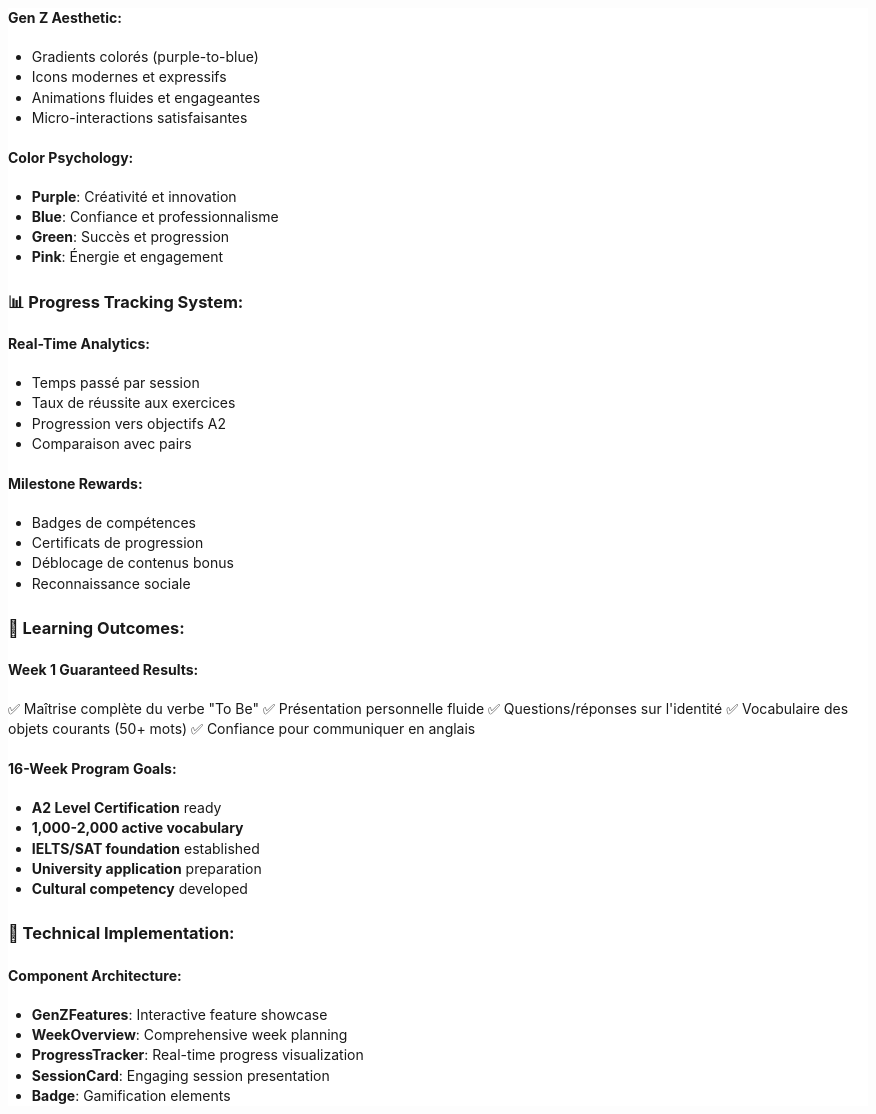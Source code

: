 #### **Gen Z Aesthetic:**
- Gradients colorés (purple-to-blue)
- Icons modernes et expressifs
- Animations fluides et engageantes
- Micro-interactions satisfaisantes

#### **Color Psychology:**
- **Purple**: Créativité et innovation
- **Blue**: Confiance et professionnalisme
- **Green**: Succès et progression
- **Pink**: Énergie et engagement

### **📊 Progress Tracking System:**

#### **Real-Time Analytics:**
- Temps passé par session
- Taux de réussite aux exercices
- Progression vers objectifs A2
- Comparaison avec pairs

#### **Milestone Rewards:**
- Badges de compétences
- Certificats de progression
- Déblocage de contenus bonus
- Reconnaissance sociale

### **🎯 Learning Outcomes:**

#### **Week 1 Guaranteed Results:**
✅ Maîtrise complète du verbe "To Be"
✅ Présentation personnelle fluide
✅ Questions/réponses sur l'identité
✅ Vocabulaire des objets courants (50+ mots)
✅ Confiance pour communiquer en anglais

#### **16-Week Program Goals:**
- **A2 Level Certification** ready
- **1,000-2,000 active vocabulary**
- **IELTS/SAT foundation** established
- **University application** preparation
- **Cultural competency** developed

### **🔧 Technical Implementation:**

#### **Component Architecture:**
- **GenZFeatures**: Interactive feature showcase
- **WeekOverview**: Comprehensive week planning
- **ProgressTracker**: Real-time progress visualization
- **SessionCard**: Engaging session presentation
- **Badge**: Gamification elements
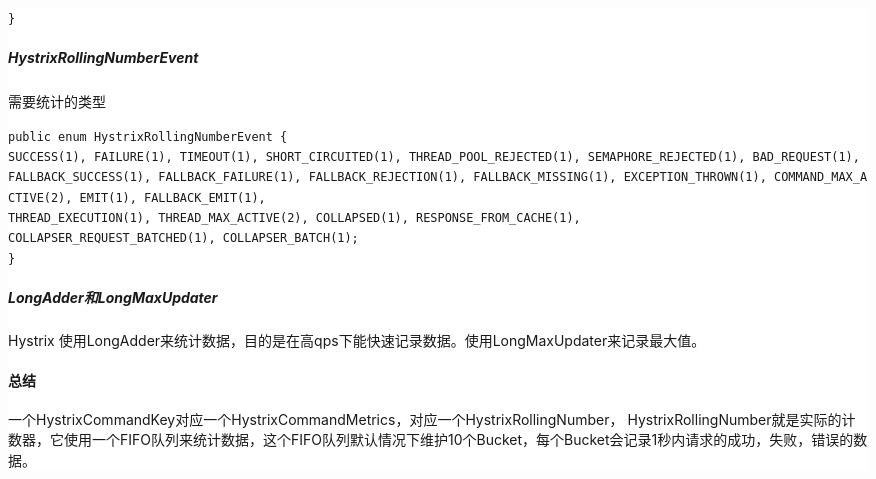     }


##### HystrixRollingNumberEvent
 需要统计的类型

    public enum HystrixRollingNumberEvent {
    SUCCESS(1), FAILURE(1), TIMEOUT(1), SHORT_CIRCUITED(1), THREAD_POOL_REJECTED(1), SEMAPHORE_REJECTED(1), BAD_REQUEST(1),
    FALLBACK_SUCCESS(1), FALLBACK_FAILURE(1), FALLBACK_REJECTION(1), FALLBACK_MISSING(1), EXCEPTION_THROWN(1), COMMAND_MAX_ACTIVE(2), EMIT(1), FALLBACK_EMIT(1),
    THREAD_EXECUTION(1), THREAD_MAX_ACTIVE(2), COLLAPSED(1), RESPONSE_FROM_CACHE(1),
    COLLAPSER_REQUEST_BATCHED(1), COLLAPSER_BATCH(1);
    }

##### LongAdder和LongMaxUpdater

Hystrix 使用LongAdder来统计数据，目的是在高qps下能快速记录数据。使用LongMaxUpdater来记录最大值。




#### 总结

一个HystrixCommandKey对应一个HystrixCommandMetrics，对应一个HystrixRollingNumber，
HystrixRollingNumber就是实际的计数器，它使用一个FIFO队列来统计数据，这个FIFO队列默认情况下维护10个Bucket，每个Bucket会记录1秒内请求的成功，失败，错误的数据。







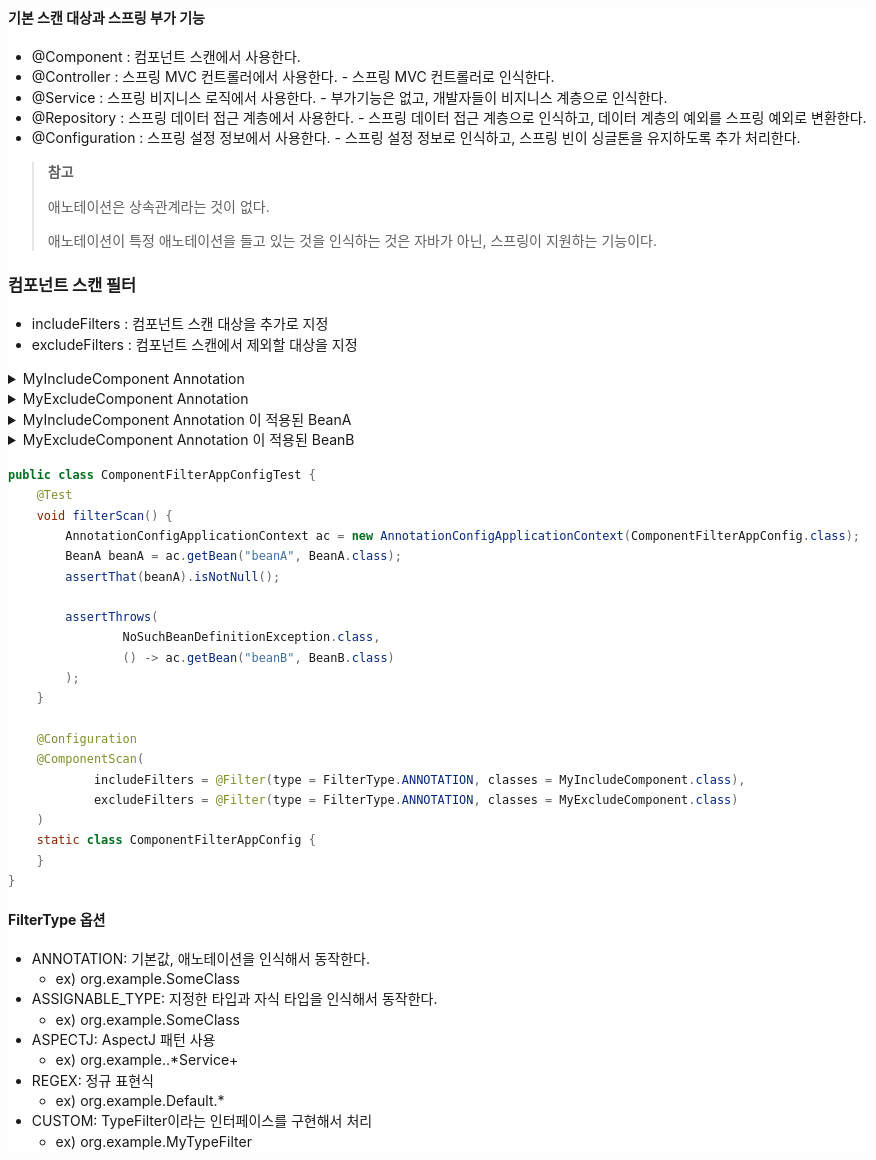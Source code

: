 #### 기본 스캔 대상과 스프링 부가 기능
* @Component : 컴포넌트 스캔에서 사용한다.
* @Controller : 스프링 MVC 컨트롤러에서 사용한다. - 스프링 MVC 컨트롤러로 인식한다.
* @Service : 스프링 비지니스 로직에서 사용한다. - 부가기능은 없고, 개발자들이 비지니스 계층으로 인식한다.
* @Repository : 스프링 데이터 접근 계층에서 사용한다. - 스프링 데이터 접근 계층으로 인식하고, 데이터 계층의 예외를 스프링 예외로 변환한다.
* @Configuration : 스프링 설정 정보에서 사용한다. - 스프링 설정 정보로 인식하고, 스프링 빈이 싱글톤을 유지하도록 추가 처리한다.

> **참고**
> 
> 애노테이션은 상속관계라는 것이 없다.
> 
> 애노테이션이 특정 애노테이션을 들고 있는 것을 인식하는 것은 자바가 아닌, 스프링이 지원하는 기능이다.

### 컴포넌트 스캔 필터
* includeFilters : 컴포넌트 스캔 대상을 추가로 지정
* excludeFilters : 컴포넌트 스캔에서 제외할 대상을 지정

<details><summary>MyIncludeComponent Annotation</summary></details>
<details><summary>MyExcludeComponent Annotation</summary></details>
<details><summary>MyIncludeComponent Annotation 이 적용된 BeanA</summary></details>
<details><summary>MyExcludeComponent Annotation 이 적용된 BeanB</summary></details>

```java
public class ComponentFilterAppConfigTest {
    @Test
    void filterScan() {
        AnnotationConfigApplicationContext ac = new AnnotationConfigApplicationContext(ComponentFilterAppConfig.class);
        BeanA beanA = ac.getBean("beanA", BeanA.class);
        assertThat(beanA).isNotNull();

        assertThrows(
                NoSuchBeanDefinitionException.class,
                () -> ac.getBean("beanB", BeanB.class)
        );
    }

    @Configuration
    @ComponentScan(
            includeFilters = @Filter(type = FilterType.ANNOTATION, classes = MyIncludeComponent.class),
            excludeFilters = @Filter(type = FilterType.ANNOTATION, classes = MyExcludeComponent.class)
    )
    static class ComponentFilterAppConfig {
    }
}
```

#### FilterType 옵션
* ANNOTATION: 기본값, 애노테이션을 인식해서 동작한다.
  * ex) org.example.SomeClass
* ASSIGNABLE_TYPE: 지정한 타입과 자식 타입을 인식해서 동작한다.
  * ex) org.example.SomeClass
* ASPECTJ: AspectJ 패턴 사용
  * ex) org.example..*Service+
* REGEX: 정규 표현식
  * ex) org\.example\.Default.*
* CUSTOM: TypeFilter이라는 인터페이스를 구현해서 처리
  * ex) org.example.MyTypeFilter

——————————

» **Problem requirements**
In the listing above, find the line with "- Taux de réussite aux exercices" and the line with "#### **16-Week Program Goals:**"; output exactly those lines and all lines between them.

» **Solution to the problem**
- Taux de réussite aux exercices
- Progression vers objectifs A2
- Comparaison avec pairs

#### **Milestone Rewards:**
- Badges de compétences
- Certificats de progression
- Déblocage de contenus bonus
- Reconnaissance sociale

### **🎯 Learning Outcomes:**

#### **Week 1 Guaranteed Results:**
✅ Maîtrise complète du verbe "To Be"
✅ Présentation personnelle fluide
✅ Questions/réponses sur l'identité
✅ Vocabulaire des objets courants (50+ mots)
✅ Confiance pour communiquer en anglais

#### **16-Week Program Goals:**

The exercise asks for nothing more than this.